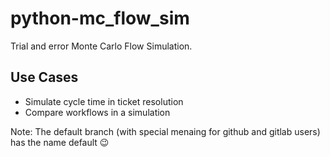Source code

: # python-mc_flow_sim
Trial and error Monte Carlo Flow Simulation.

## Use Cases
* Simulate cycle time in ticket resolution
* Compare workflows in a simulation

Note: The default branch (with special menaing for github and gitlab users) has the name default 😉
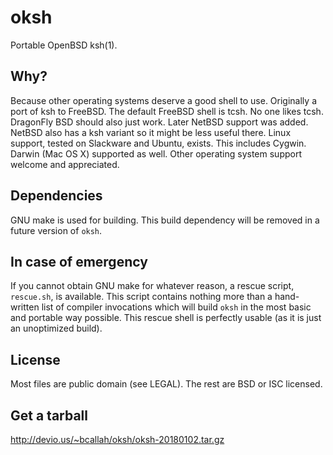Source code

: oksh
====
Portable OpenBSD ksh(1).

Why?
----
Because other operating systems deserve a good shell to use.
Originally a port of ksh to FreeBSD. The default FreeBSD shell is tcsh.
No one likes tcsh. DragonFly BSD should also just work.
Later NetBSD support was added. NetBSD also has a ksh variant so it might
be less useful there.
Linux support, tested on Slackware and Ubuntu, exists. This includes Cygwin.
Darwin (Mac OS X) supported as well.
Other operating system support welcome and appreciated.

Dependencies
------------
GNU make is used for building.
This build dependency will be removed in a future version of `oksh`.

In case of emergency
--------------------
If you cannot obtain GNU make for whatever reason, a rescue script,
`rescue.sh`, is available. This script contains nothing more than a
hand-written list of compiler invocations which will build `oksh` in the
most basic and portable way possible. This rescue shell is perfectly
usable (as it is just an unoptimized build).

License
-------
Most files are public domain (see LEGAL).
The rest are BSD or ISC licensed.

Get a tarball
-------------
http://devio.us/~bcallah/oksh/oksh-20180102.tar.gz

____________________

REQUIRED WORK ->
The records above are to be retyped exactly, with every picture left out.

SOLUTION ->
Source code

: # python-mc_flow_sim
Trial and error Monte Carlo Flow Simulation.

## Use Cases
* Simulate cycle time in ticket resolution
* Compare workflows in a simulation

Note: The default branch (with special menaing for github and gitlab users) has the name default 😉
Source code

: oksh
====
Portable OpenBSD ksh(1).

Why?
----
Because other operating systems deserve a good shell to use.
Originally a port of ksh to FreeBSD. The default FreeBSD shell is tcsh.
No one likes tcsh. DragonFly BSD should also just work.
Later NetBSD support was added. NetBSD also has a ksh variant so it might
be less useful there.
Linux support, tested on Slackware and Ubuntu, exists. This includes Cygwin.
Darwin (Mac OS X) supported as well.
Other operating system support welcome and appreciated.

Dependencies
------------
GNU make is used for building.
This build dependency will be removed in a future version of `oksh`.

In case of emergency
--------------------
If you cannot obtain GNU make for whatever reason, a rescue script,
`rescue.sh`, is available. This script contains nothing more than a
hand-written list of compiler invocations which will build `oksh` in the
most basic and portable way possible. This rescue shell is perfectly
usable (as it is just an unoptimized build).

License
-------
Most files are public domain (see LEGAL).
The rest are BSD or ISC licensed.

Get a tarball
-------------
http://devio.us/~bcallah/oksh/oksh-20180102.tar.gz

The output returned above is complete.